Josh Snavely, dean for external relations at OCU School of Law, said a “quiet” campaign that started earlier this year raised $10 million toward the $23 million goal, and another $3 million is being raised through the use of new market and historic tax credits.
“This opportunity presented itself outside the bounds of a usual campaign structure — usually you do a feasibility study first,” Snavely admitted. “But this was such a unique opportunity we couldn't miss it.”
Constructed in 1910, the new OCU School of Law building is a historic Gothic-style structure on the National Register of Historic Buildings. The structure was designed by Solomon Andrew Layton, whose work also included the State Capitol, the Skirvin Hilton, and the Oklahoma County Courthouse.
New renderings by FSB released at the “Growing Forward” campaign launch include a mock courtroom and a reading room/event space that the school believes will be second only to the Cox Convention Center in seating capacity for banquets and community gatherings.

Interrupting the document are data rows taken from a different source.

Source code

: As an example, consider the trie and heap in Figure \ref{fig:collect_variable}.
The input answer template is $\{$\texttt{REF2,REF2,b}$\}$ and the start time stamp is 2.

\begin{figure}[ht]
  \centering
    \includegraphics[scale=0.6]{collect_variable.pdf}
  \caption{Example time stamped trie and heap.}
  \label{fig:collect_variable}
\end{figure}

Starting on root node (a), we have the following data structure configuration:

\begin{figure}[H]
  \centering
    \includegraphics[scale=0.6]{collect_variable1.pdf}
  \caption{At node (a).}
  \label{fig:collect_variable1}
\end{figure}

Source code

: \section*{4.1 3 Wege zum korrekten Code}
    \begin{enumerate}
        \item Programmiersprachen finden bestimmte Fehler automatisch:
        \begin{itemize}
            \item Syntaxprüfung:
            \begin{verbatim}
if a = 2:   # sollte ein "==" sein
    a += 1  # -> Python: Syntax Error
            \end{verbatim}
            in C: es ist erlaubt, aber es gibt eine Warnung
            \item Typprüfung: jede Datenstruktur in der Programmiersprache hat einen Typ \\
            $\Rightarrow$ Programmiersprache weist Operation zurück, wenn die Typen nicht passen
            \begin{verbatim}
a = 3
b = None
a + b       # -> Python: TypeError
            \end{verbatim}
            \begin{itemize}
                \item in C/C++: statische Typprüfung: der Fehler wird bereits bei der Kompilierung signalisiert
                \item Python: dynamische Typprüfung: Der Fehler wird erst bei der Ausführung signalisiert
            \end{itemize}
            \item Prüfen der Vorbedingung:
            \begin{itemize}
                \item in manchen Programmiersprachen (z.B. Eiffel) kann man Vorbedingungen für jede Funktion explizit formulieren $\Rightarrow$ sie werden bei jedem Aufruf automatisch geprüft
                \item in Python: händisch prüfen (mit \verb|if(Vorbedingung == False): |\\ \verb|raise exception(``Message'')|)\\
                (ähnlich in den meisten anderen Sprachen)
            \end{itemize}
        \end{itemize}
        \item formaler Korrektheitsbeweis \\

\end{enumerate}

That reading room will be in the re-created former auditorium of the former Central High School.
The renovation and move by the law school is on an equally quick track. Anderson & House began demolition on the first through third floors on Nov. 1 and is already moving onto framing work on the first floor.
American Farmers and Ranchers Mutual Insurance Co., which sold the building to OCU, is set to remain in the fourth and fifth floors until the company moves in April to its new home at 4400 Will Rogers Parkway.
Bill Mee, an OCU trustee acting as developer for the new OCU School of Law, said the university is continuing to field interest in creating student housing around the school. The university, meanwhile, is searching for an operator for a cafe in the future school who can also oversee catering operations.